Further complicating the issue is that social expectations are not static, but are dynamic and fluid in nature, changing from place to place and time to time. This means that what may be a social expectation for a specific gender in one place may not be the expectation in another.
This becomes even further complicated by the fact that technological advances allow us to see what the social expectations of gender are in other parts of the country, and even the world. This then reveals that expectations and norms develop at varying speeds depending on innumerable external factors, such as information sharing, points of origin, religious affiliation, etc.

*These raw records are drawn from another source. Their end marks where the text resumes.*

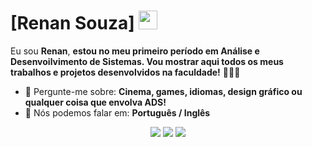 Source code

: # [Renan Souza] <img src="https://github.com/TheDudeThatCode/TheDudeThatCode/blob/master/Assets/Mario_Hello_Big.gif" width="30px">

Eu sou <strong>Renan</strong>, <strong>estou no meu primeiro período em Análise e Desenvoilvimento de Sistemas. Vou mostrar aqui todos os meus trabalhos e projetos desenvolvidos na faculdade!</strong> 👨🏻‍💻 

- 💬 Pergunte-me sobre: <strong>Cinema, games, idiomas, design gráfico ou qualquer coisa que envolva ADS!</strong>
- 📣 Nós podemos falar em: <strong>Português / Inglês</strong>

<div align="center">

  <a href="#" alt="Gmail">
    <img src="https://img.shields.io/badge/-Gmail-FF0000?style=flat-square&labelColor=FF0000&logo=gmail&logoColor=white&link=[LINK-DO-SEU-EMAIL](https://mail.google.com/mail/u/0/#inbox)"/></a>

  <a href="#" alt="Linkedin">
    <img src="https://img.shields.io/badge/-Linkedin-0e76a8?style=flat-square&logo=Linkedin&logoColor=white&link=[LINK-DO-SEU-LINKEDIN](https://www.linkedin.com/in/renanlsouza/)" /></a>

  <a href="#" alt="Instagram">
    <img src="https://img.shields.io/badge/-Instagram-DF0174?style=flat-square&labelColor=DF0174&logo=instagram&logoColor=white&link=[LINK-DO-SEU-INSTAGRAM](https://www.instagram.com/renanlmsouza/)"/></a>

</div>

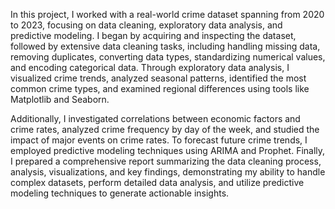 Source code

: In this project, I worked with a real-world crime dataset spanning from 2020 to 2023, focusing on data cleaning, exploratory data analysis, and predictive modeling. I began by acquiring and inspecting the dataset, followed by extensive data cleaning tasks, including handling missing data, removing duplicates, converting data types, standardizing numerical values, and encoding categorical data. Through exploratory data analysis, I visualized crime trends, analyzed seasonal patterns, identified the most common crime types, and examined regional differences using tools like Matplotlib and Seaborn.

Additionally, I investigated correlations between economic factors and crime rates, analyzed crime frequency by day of the week, and studied the impact of major events on crime rates. To forecast future crime trends, I employed predictive modeling techniques using ARIMA and Prophet. Finally, I prepared a comprehensive report summarizing the data cleaning process, analysis, visualizations, and key findings, demonstrating my ability to handle complex datasets, perform detailed data analysis, and utilize predictive modeling techniques to generate actionable insights.
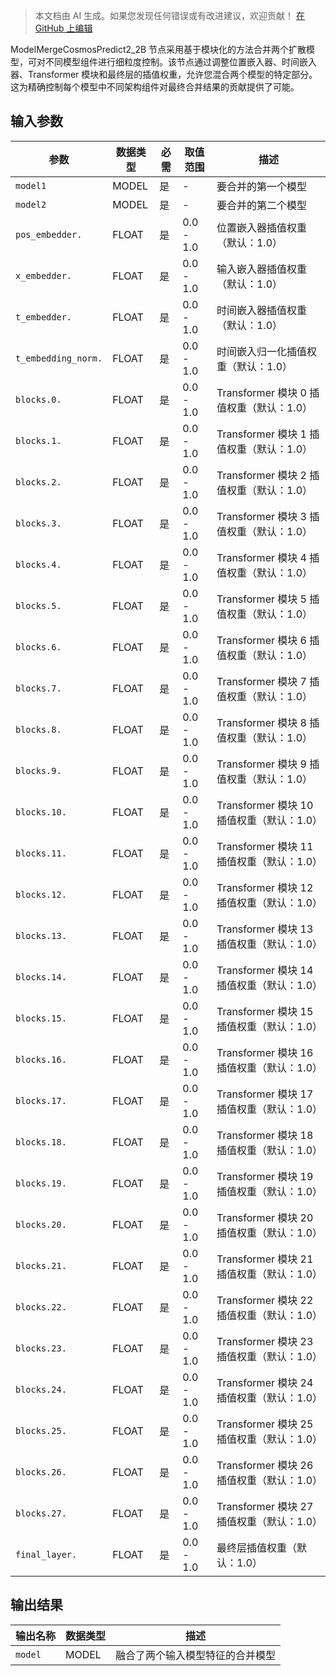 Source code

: > 本文档由 AI 生成。如果您发现任何错误或有改进建议，欢迎贡献！ [在 GitHub 上编辑](https://github.com/Comfy-Org/embedded-docs/blob/main/comfyui_embedded_docs/docs/ModelMergeCosmosPredict2_2B/zh.md)

ModelMergeCosmosPredict2_2B 节点采用基于模块化的方法合并两个扩散模型，可对不同模型组件进行细粒度控制。该节点通过调整位置嵌入器、时间嵌入器、Transformer 模块和最终层的插值权重，允许您混合两个模型的特定部分。这为精确控制每个模型中不同架构组件对最终合并结果的贡献提供了可能。

## 输入参数

| 参数 | 数据类型 | 必需 | 取值范围 | 描述 |
|------|-----------|------|----------|------|
| `model1` | MODEL | 是 | - | 要合并的第一个模型 |
| `model2` | MODEL | 是 | - | 要合并的第二个模型 |
| `pos_embedder.` | FLOAT | 是 | 0.0 - 1.0 | 位置嵌入器插值权重（默认：1.0） |
| `x_embedder.` | FLOAT | 是 | 0.0 - 1.0 | 输入嵌入器插值权重（默认：1.0） |
| `t_embedder.` | FLOAT | 是 | 0.0 - 1.0 | 时间嵌入器插值权重（默认：1.0） |
| `t_embedding_norm.` | FLOAT | 是 | 0.0 - 1.0 | 时间嵌入归一化插值权重（默认：1.0） |
| `blocks.0.` | FLOAT | 是 | 0.0 - 1.0 | Transformer 模块 0 插值权重（默认：1.0） |
| `blocks.1.` | FLOAT | 是 | 0.0 - 1.0 | Transformer 模块 1 插值权重（默认：1.0） |
| `blocks.2.` | FLOAT | 是 | 0.0 - 1.0 | Transformer 模块 2 插值权重（默认：1.0） |
| `blocks.3.` | FLOAT | 是 | 0.0 - 1.0 | Transformer 模块 3 插值权重（默认：1.0） |
| `blocks.4.` | FLOAT | 是 | 0.0 - 1.0 | Transformer 模块 4 插值权重（默认：1.0） |
| `blocks.5.` | FLOAT | 是 | 0.0 - 1.0 | Transformer 模块 5 插值权重（默认：1.0） |
| `blocks.6.` | FLOAT | 是 | 0.0 - 1.0 | Transformer 模块 6 插值权重（默认：1.0） |
| `blocks.7.` | FLOAT | 是 | 0.0 - 1.0 | Transformer 模块 7 插值权重（默认：1.0） |
| `blocks.8.` | FLOAT | 是 | 0.0 - 1.0 | Transformer 模块 8 插值权重（默认：1.0） |
| `blocks.9.` | FLOAT | 是 | 0.0 - 1.0 | Transformer 模块 9 插值权重（默认：1.0） |
| `blocks.10.` | FLOAT | 是 | 0.0 - 1.0 | Transformer 模块 10 插值权重（默认：1.0） |
| `blocks.11.` | FLOAT | 是 | 0.0 - 1.0 | Transformer 模块 11 插值权重（默认：1.0） |
| `blocks.12.` | FLOAT | 是 | 0.0 - 1.0 | Transformer 模块 12 插值权重（默认：1.0） |
| `blocks.13.` | FLOAT | 是 | 0.0 - 1.0 | Transformer 模块 13 插值权重（默认：1.0） |
| `blocks.14.` | FLOAT | 是 | 0.0 - 1.0 | Transformer 模块 14 插值权重（默认：1.0） |
| `blocks.15.` | FLOAT | 是 | 0.0 - 1.0 | Transformer 模块 15 插值权重（默认：1.0） |
| `blocks.16.` | FLOAT | 是 | 0.0 - 1.0 | Transformer 模块 16 插值权重（默认：1.0） |
| `blocks.17.` | FLOAT | 是 | 0.0 - 1.0 | Transformer 模块 17 插值权重（默认：1.0） |
| `blocks.18.` | FLOAT | 是 | 0.0 - 1.0 | Transformer 模块 18 插值权重（默认：1.0） |
| `blocks.19.` | FLOAT | 是 | 0.0 - 1.0 | Transformer 模块 19 插值权重（默认：1.0） |
| `blocks.20.` | FLOAT | 是 | 0.0 - 1.0 | Transformer 模块 20 插值权重（默认：1.0） |
| `blocks.21.` | FLOAT | 是 | 0.0 - 1.0 | Transformer 模块 21 插值权重（默认：1.0） |
| `blocks.22.` | FLOAT | 是 | 0.0 - 1.0 | Transformer 模块 22 插值权重（默认：1.0） |
| `blocks.23.` | FLOAT | 是 | 0.0 - 1.0 | Transformer 模块 23 插值权重（默认：1.0） |
| `blocks.24.` | FLOAT | 是 | 0.0 - 1.0 | Transformer 模块 24 插值权重（默认：1.0） |
| `blocks.25.` | FLOAT | 是 | 0.0 - 1.0 | Transformer 模块 25 插值权重（默认：1.0） |
| `blocks.26.` | FLOAT | 是 | 0.0 - 1.0 | Transformer 模块 26 插值权重（默认：1.0） |
| `blocks.27.` | FLOAT | 是 | 0.0 - 1.0 | Transformer 模块 27 插值权重（默认：1.0） |
| `final_layer.` | FLOAT | 是 | 0.0 - 1.0 | 最终层插值权重（默认：1.0） |

## 输出结果

| 输出名称 | 数据类型 | 描述 |
|----------|-----------|------|
| `model` | MODEL | 融合了两个输入模型特征的合并模型 |
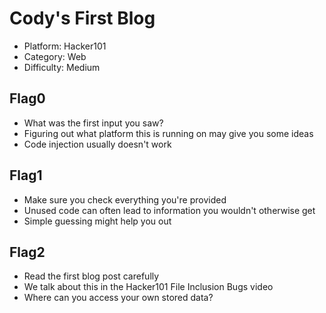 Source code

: # Cody's First Blog

- Platform: Hacker101 <br>
- Category: Web  <br>
- Difficulty: Medium  <br>

## Flag0 
- What was the first input you saw?
- Figuring out what platform this is running on may give you some ideas
- Code injection usually doesn't work


## Flag1 
- Make sure you check everything you're provided
- Unused code can often lead to information you wouldn't otherwise get
- Simple guessing might help you out


## Flag2 
- Read the first blog post carefully
- We talk about this in the Hacker101 File Inclusion Bugs video
- Where can you access your own stored data?
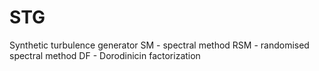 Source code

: # STG
Synthetic turbulence generator
SM - spectral method
RSM - randomised spectral method
DF - Dorodinicin factorization 
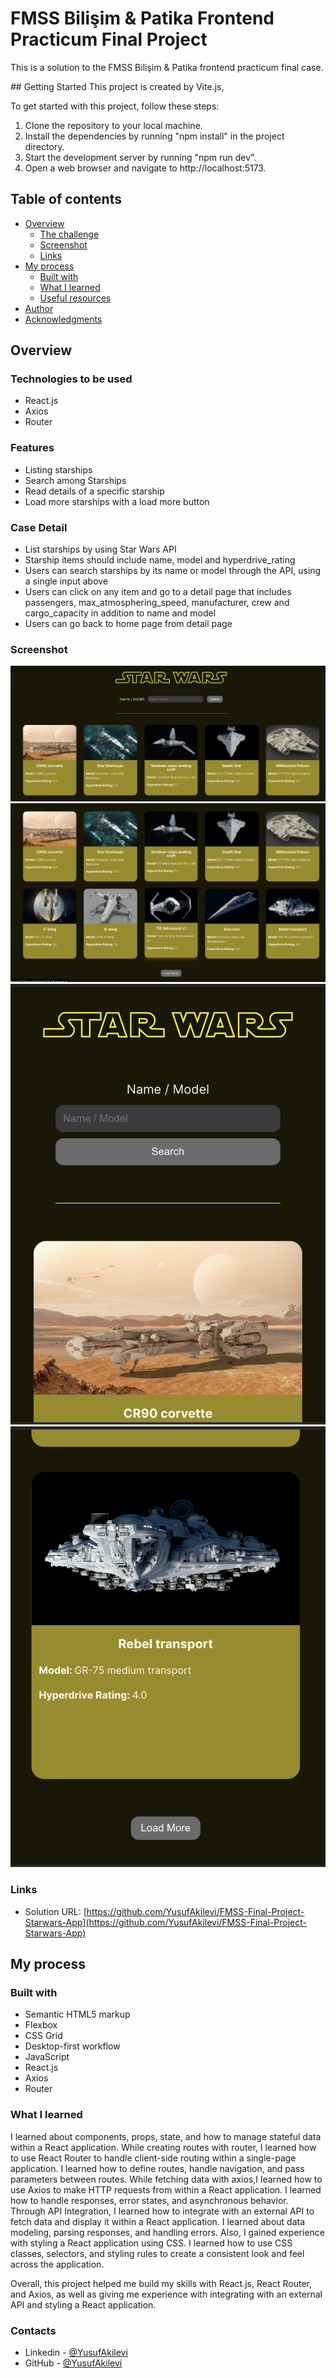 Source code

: # FMSS Bilişim & Patika Frontend Practicum Final Project

This is a solution to the FMSS Bilişim & Patika frontend practicum final case.

## Getting Started
This project is created by Vite.js,

To get started with this project, follow these steps:

1. Clone the repository to your local machine.
2. Install the dependencies by running "npm install" in the project directory.
3. Start the development server by running "npm run dev".
4. Open a web browser and navigate to http://localhost:5173.

## Table of contents

- [Overview](#overview)
  - [The challenge](#the-challenge)
  - [Screenshot](#screenshot)
  - [Links](#links)
- [My process](#my-process)
  - [Built with](#built-with)
  - [What I learned](#what-i-learned)
  - [Useful resources](#useful-resources)
- [Author](#author)
- [Acknowledgments](#acknowledgments)

## Overview

### Technologies to be used

- React.js
- Axios
- Router

### Features

- Listing starships
- Search among Starships
- Read details of a specific starship
- Load more starships with a load more button

### Case Detail

- List starships by using Star Wars API
- Starship items should include name, model and hyperdrive_rating
- Users can search starships by its name or model through the API, using a single input above
- Users can click on any item and go to a detail page that includes passengers, max_atmosphering_speed, manufacturer, crew and cargo_capacity in addition to name and model
- Users can go back to home page from detail page

### Screenshot

![](./Screenshots/Desktop-header.png)
![](./Screenshots/Desktop-loadmore.png)
![](./Screenshots/Mobile-header.png)
![](./Screenshots/Mobile-loadmore.png)

### Links

- Solution URL: [https://github.com/YusufAkilevi/FMSS-Final-Project-Starwars-App](https://github.com/YusufAkilevi/FMSS-Final-Project-Starwars-App)

## My process

### Built with

- Semantic HTML5 markup
- Flexbox
- CSS Grid
- Desktop-first workflow
- JavaScript
- React.js
- Axios
- Router

### What I learned

I learned about components, props, state, and how to manage stateful data within a React application. While creating routes with router, I learned how to use React Router to handle client-side routing within a single-page application. I learned how to define routes, handle navigation, and pass parameters between routes. While fetching data with axios,I learned how to use Axios to make HTTP requests from within a React application. I learned how to handle responses, error states, and asynchronous behavior. Through API Integration, I learned how to integrate with an external API to fetch data and display it within a React application. I learned about data modeling, parsing responses, and handling errors. Also, I gained experience with styling a React application using CSS. I learned how to use CSS classes, selectors, and styling rules to create a consistent look and feel across the application.

Overall, this project helped me build my skills with React.js, React Router, and Axios, as well as giving me experience with integrating with an external API and styling a React application.

### Contacts

- Linkedin - [@YusufAkilevi](https://www.linkedin.com/in/yusufakilevi/)
- GitHub - [@YusufAkilevi](https://github.com/YusufAkilevi)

Now that the web has been illuminated, allow me a few words to try to make sense of it, and help point to a better way of operating within this world we live in:
First, we need to understand that our expectations on Gender are not a static, timeless, universal reality but are in fact tied inextricably to our context and the myriad factors that created such. In fact, the expectations on Genders have changed remarkably in the US while I’ve been alive, so much so that people identifying with the female gender are now the primary breadwinners for American families. This means that social norms are changing during my lifetime, but not everywhere. Today, I am at home while my wife is working. I’m doing the laundry, cleaning the bathroom, making the bed, doing the dishes. This was the Gender expectation for women when I was younger, but not now and not here. This then leads to my second idea:
Gender roles change. Then change back again. Right now, my wife is the breadwinner for our family. But in the future, she wants to stay home and raise our family. Then our current Gender roles would be reversed. I think one of the follies of talking about Gender roles is that we assume they are unchanging and universal. That just isn’t the case. Nor should it be.
Now to my third idea.
Awareness of the variances of life. Know that the way I understand the world, or even the bible, is not the only way, and while I need to be faithful to my convictions, I also need to acknowledge that as a sinful human being I do not have a corner on God or on truth. I could be wrong entirely! And so could you. That is why we truly need to rely on grace, and extend grace to others. For people who identify with a different gender than what is assigned to them, the loss of identity is compounded exponentially by people who harass and condemn them as “weird” or “depraved”. Have we no compassion? No one chooses to have an identity crisis, especially one as significant as Gender!